[Goal of the exercise]: The answer must be every line below that holds the word "title".

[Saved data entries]

*** Block opens ***

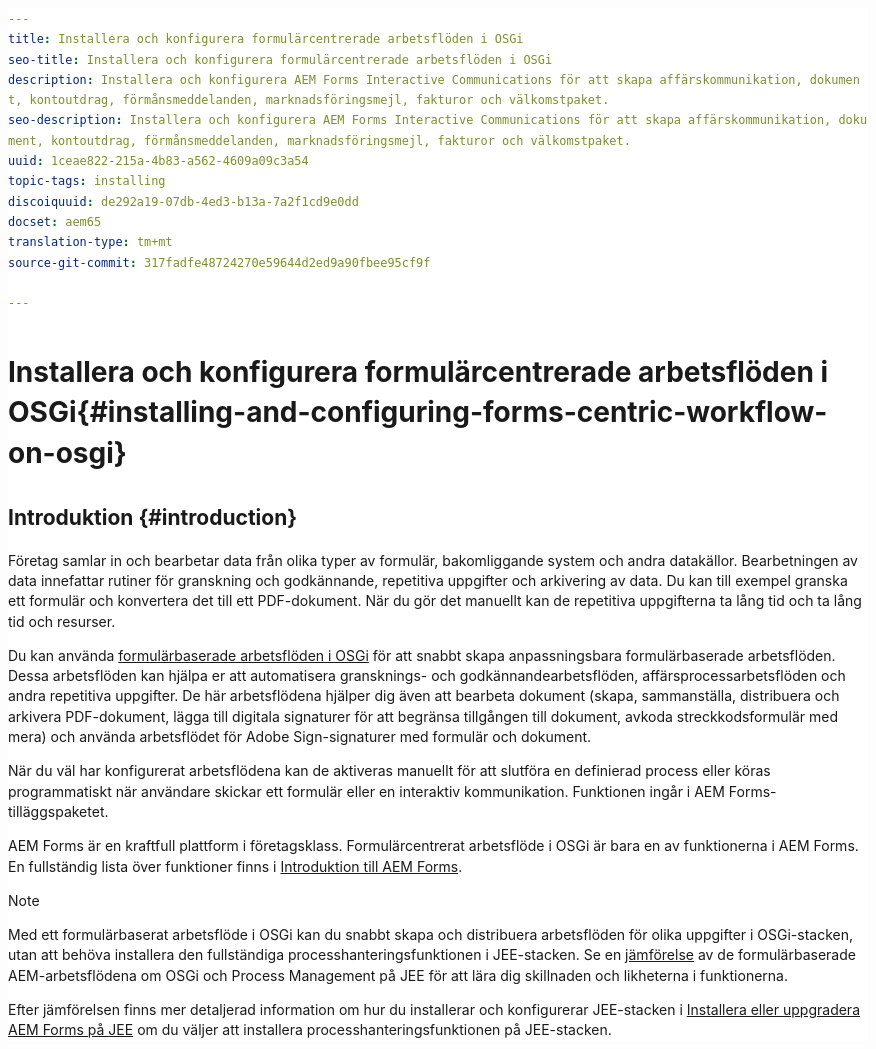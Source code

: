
 ```yaml
---
title: Installera och konfigurera formulärcentrerade arbetsflöden i OSGi
seo-title: Installera och konfigurera formulärcentrerade arbetsflöden i OSGi
description: Installera och konfigurera AEM Forms Interactive Communications för att skapa affärskommunikation, dokument, kontoutdrag, förmånsmeddelanden, marknadsföringsmejl, fakturor och välkomstpaket.
seo-description: Installera och konfigurera AEM Forms Interactive Communications för att skapa affärskommunikation, dokument, kontoutdrag, förmånsmeddelanden, marknadsföringsmejl, fakturor och välkomstpaket.
uuid: 1ceae822-215a-4b83-a562-4609a09c3a54
topic-tags: installing
discoiquuid: de292a19-07db-4ed3-b13a-7a2f1cd9e0dd
docset: aem65
translation-type: tm+mt
source-git-commit: 317fadfe48724270e59644d2ed9a90fbee95cf9f

---
```



# Installera och konfigurera formulärcentrerade arbetsflöden i OSGi{#installing-and-configuring-forms-centric-workflow-on-osgi}

## Introduktion {#introduction}

Företag samlar in och bearbetar data från olika typer av formulär, bakomliggande system och andra datakällor. Bearbetningen av data innefattar rutiner för granskning och godkännande, repetitiva uppgifter och arkivering av data. Du kan till exempel granska ett formulär och konvertera det till ett PDF-dokument. När du gör det manuellt kan de repetitiva uppgifterna ta lång tid och ta lång tid och resurser.

Du kan använda [formulärbaserade arbetsflöden i OSGi](../../forms/using/aem-forms-workflow.md) för att snabbt skapa anpassningsbara formulärbaserade arbetsflöden. Dessa arbetsflöden kan hjälpa er att automatisera gransknings- och godkännandearbetsflöden, affärsprocessarbetsflöden och andra repetitiva uppgifter. De här arbetsflödena hjälper dig även att bearbeta dokument (skapa, sammanställa, distribuera och arkivera PDF-dokument, lägga till digitala signaturer för att begränsa tillgången till dokument, avkoda streckkodsformulär med mera) och använda arbetsflödet för Adobe Sign-signaturer med formulär och dokument.

När du väl har konfigurerat arbetsflödena kan de aktiveras manuellt för att slutföra en definierad process eller köras programmatiskt när användare skickar ett formulär eller en interaktiv kommunikation. Funktionen ingår i AEM Forms-tilläggspaketet.

AEM Forms är en kraftfull plattform i företagsklass. Formulärcentrerat arbetsflöde i OSGi är bara en av funktionerna i AEM Forms. En fullständig lista över funktioner finns i [Introduktion till AEM Forms](../../forms/using/introduction-aem-forms.md).

>[!NOTE]
>
>Med ett formulärbaserat arbetsflöde i OSGi kan du snabbt skapa och distribuera arbetsflöden för olika uppgifter i OSGi-stacken, utan att behöva installera den fullständiga processhanteringsfunktionen i JEE-stacken. Se en [jämförelse](../../forms/using/capabilities-osgi-jee-workflows.md) av de formulärbaserade AEM-arbetsflödena om OSGi och Process Management på JEE för att lära dig skillnaden och likheterna i funktionerna.
>
>Efter jämförelsen finns mer detaljerad information om hur du installerar och konfigurerar JEE-stacken i [Installera eller uppgradera AEM Forms på JEE](/help/forms/home.md) om du väljer att installera processhanteringsfunktionen på JEE-stacken.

*** Block closes ***

[Written solution]:
title: Installera och konfigurera formulärcentrerade arbetsflöden i OSGi
seo-title: Installera och konfigurera formulärcentrerade arbetsflöden i OSGi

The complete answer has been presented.